Front-counter capture–imaging items at the teller line in transaction mode–and back-counter capture–imaging items away from the teller line in batch mode–both have advantages to be considered. In fact, some credit unions benefit from blending both systems. Major factors to consider when evaluating these processes include:
• The total volume of transactions typically handled,
• The item count within normal transactions,
• Hardware and existing infrastructure,
• The credit union’s risk profile for negative check verification, and
• The expectations and responsibilities of the credit union’s teller staff.
Front-counter capture requires tellers to scan items in real time, as the transaction takes place with the member present. During this process each teller captures the image, checks for accuracy (including amount, MICR line completion and image quality) and completes transaction balancing. A strong check-capture solution that is integrated with the teller platform makes this process fast and easy to manage, freeing tellers from having to manually compute full transactions. Handling the process in front of the member allows tellers to deal with incorrect or incomplete information immediately, providing balanced transaction validation to the member. Additionally, a strong relationship management system gives tellers an opportunity to promote and cross sell based on specific member information while the checks are being scanned.
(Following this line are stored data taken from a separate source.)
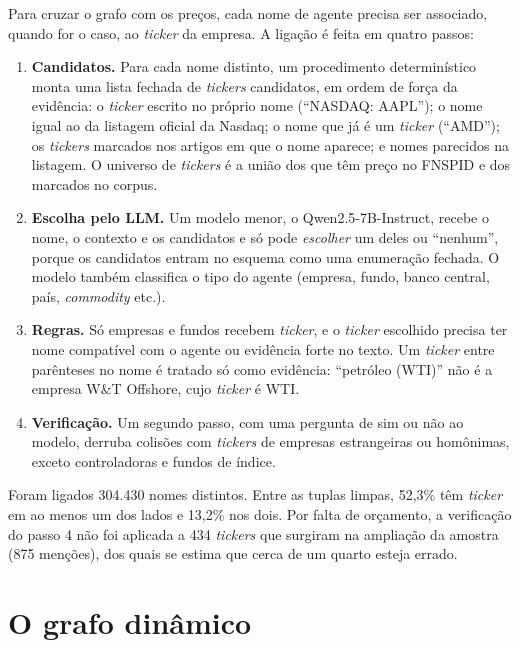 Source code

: Para cruzar o grafo com os preços, cada nome de agente precisa ser associado, quando for o caso, ao
\emph{ticker} da empresa. A ligação é feita em quatro passos:
\begin{enumerate}
  \item \textbf{Candidatos.} Para cada nome distinto, um procedimento determinístico monta uma lista
        fechada de \emph{tickers} candidatos, em ordem de força da evidência: o \emph{ticker} escrito no
        próprio nome (``NASDAQ: AAPL''); o nome igual ao da listagem oficial da Nasdaq; o nome que já é
        um \emph{ticker} (``AMD''); os \emph{tickers} marcados nos artigos em que o nome aparece; e nomes
        parecidos na listagem. O universo de \emph{tickers} é a união dos que têm preço no FNSPID e dos
        marcados no corpus.
  \item \textbf{Escolha pelo LLM.} Um modelo menor, o Qwen2.5-7B-Instruct, recebe o nome, o contexto e os
        candidatos e só pode \emph{escolher} um deles ou ``nenhum'', porque os candidatos entram no
        esquema como uma enumeração fechada. O modelo também classifica o tipo do agente (empresa,
        fundo, banco central, país, \emph{commodity} etc.).
  \item \textbf{Regras.} Só empresas e fundos recebem \emph{ticker}, e o \emph{ticker} escolhido precisa
        ter nome compatível com o agente ou evidência forte no texto. Um \emph{ticker} entre parênteses
        no nome é tratado só como evidência: ``petróleo (WTI)'' não é a empresa W\&T Offshore, cujo
        \emph{ticker} é WTI.
  \item \textbf{Verificação.} Um segundo passo, com uma pergunta de sim ou não ao modelo, derruba
        colisões com \emph{tickers} de empresas estrangeiras ou homônimas, exceto controladoras e fundos
        de índice.
\end{enumerate}

Foram ligados 304.430 nomes distintos. Entre as tuplas limpas, 52,3\% têm \emph{ticker} em ao menos um
dos lados e 13,2\% nos dois. Por falta de orçamento, a verificação do passo 4 não foi aplicada a 434
\emph{tickers} que surgiram na ampliação da amostra (875 menções), dos quais se estima que cerca de um
quarto esteja errado.

\section{O grafo dinâmico}
\label{sec:grafo}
As far as supporting technology is concerned, an integrated teller capture platform requires a direct interface with the teller system, which is necessary to ensure efficiency. Also, credit unions implementing front-counter capture will deploy a scanner for every teller station. This can be a significant investment, depending on the branch infrastructure, but the pricing options for scanners have decreased dramatically over the years. Today, credit unions should be able to find the type of hardware that meets their branch and budget needs.
Back-counter capture occurs off the teller line, either near the teller line or in a separate branch office. It does not require an interface with the teller system and can reduce the number of employees that need to be trained on the scanning process. The system operates in batch mode, processing large volumes with a single capture flow. An employee performs required steps to complete the batch but only on necessary items. These steps could include some combination of recapturing image quality failures, completing required keying for amounts and MICR information and balancing the batch.
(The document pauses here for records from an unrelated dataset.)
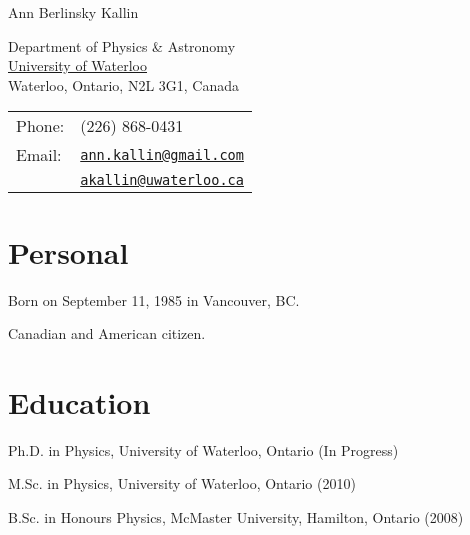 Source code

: \documentclass[letterpaper]{article}
\def\name{Ann Berlinsky Kallin}
\renewenvironment{itemize}{
  \begin{list}{}{
    \setlength{\leftmargin}{1.5em}
  }
}{
  \end{list}
}
\begin{document}
{\huge \name}


\vspace{0.25in}

\begin{minipage}{0.45\linewidth}
  Department of Physics \& Astronomy \\
  \href{http://uwaterloo.ca/}{University of Waterloo} \\
  Waterloo, Ontario, N2L 3G1, Canada
\end{minipage}
\begin{minipage}{0.45\linewidth}
  \begin{tabular}{ll}
    Phone: & (226) 868-0431 \\
    Email: & \href{mailto:ann.kallin@gmail.com}{\tt ann.kallin@gmail.com} \\
                & \href{mailto:akallin@uwaterloo.ca}{\tt akallin@uwaterloo.ca} \\
   
  \end{tabular}
\end{minipage}


\section*{Personal}

\begin{itemize}
\item Born on September 11, 1985 in Vancouver, BC.
\item Canadian and American citizen.
\end{itemize}


\section*{Education}

\begin{itemize}
	\item Ph.D. in Physics, University of Waterloo, Ontario (In Progress)
  	\item M.Sc. in Physics, University of Waterloo, Ontario (2010)
	\item B.Sc. in Honours Physics, McMaster University, Hamilton, Ontario (2008)
\end{itemize}
\end{document}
Smaller credit unions can benefit from back-counter capture because it may not require a significant monetary investment. For instance, a credit union with five branches in close proximity to each other may choose to scan its images at only a few of the busiest branches, thus only requiring a hardware purchase and software installation at those branches. By selecting a flexible solution, the credit union can then expand its imaging platform as desired.
Some credit unions choose to implement both front- and back-counter capture to maximize efficiency. This method can be useful for those credit unions that handle a consistent mix of larger commercial deposits from business accounts and typically smaller deposit retail accounts. The results offer both cost savings and a faster transaction time.
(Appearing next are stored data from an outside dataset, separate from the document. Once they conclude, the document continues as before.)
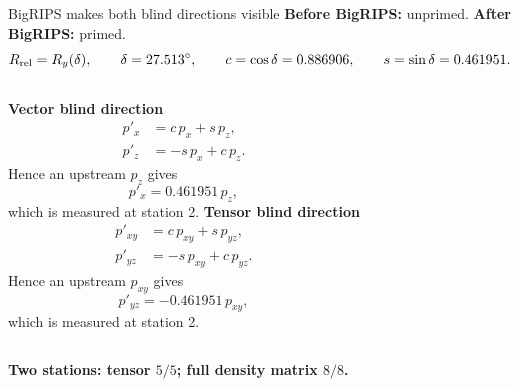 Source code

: \documentclass[aspectratio=169,11pt]{beamer}
\begin{document}
\begin{frame}{BigRIPS makes both blind directions visible}
  \textbf{Before BigRIPS:} unprimed.\qquad
  \textbf{After BigRIPS:} primed.
  \[
    R_{\rm rel}=R_y(\delta),
    \qquad \delta=27.513^\circ,
    \qquad c=\cos\delta=0.886906,
    \qquad s=\sin\delta=0.461951.
  \]

  \begin{columns}[T,onlytextwidth]
      \textbf{Vector blind direction}
      \begin{align*}
        p'_x&=c\,p_x+s\,p_z,\\
        p'_z&=-s\,p_x+c\,p_z.
      \end{align*}
      Hence an upstream $p_z$ gives
      \[
        \boxed{p'_x=0.461951\,p_z},
      \]
      which is measured at station 2.
      \textbf{Tensor blind direction}
      \begin{align*}
        p'_{xy}&=c\,p_{xy}+s\,p_{yz},\\
        p'_{yz}&=-s\,p_{xy}+c\,p_{yz}.
      \end{align*}
      Hence an upstream $p_{xy}$ gives
      \[
        \boxed{p'_{yz}=-0.461951\,p_{xy}},
      \]
      which is measured at station 2.
  \end{columns}

  \vspace{0.10em}
  {\color{Teal}\bfseries Two stations: tensor $5/5$; full density matrix $8/8$.}
\end{frame}
\end{document}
Other situations that benefit from a dual platform include credit unions using teller capture where they might still need back office capture for envelope-based ATM deposits, mail-in payments or loan and credit card payments.
Clearly, teller and back-counter capture both have benefits to today’s credit unions. In some cases, a mix of both is the best solution. Whichever the case, credit unions should evaluate their current situations and make sure that they are leveraging the best solution to meet their individual business needs. Both early adopters and latecomers need to evaluate all options.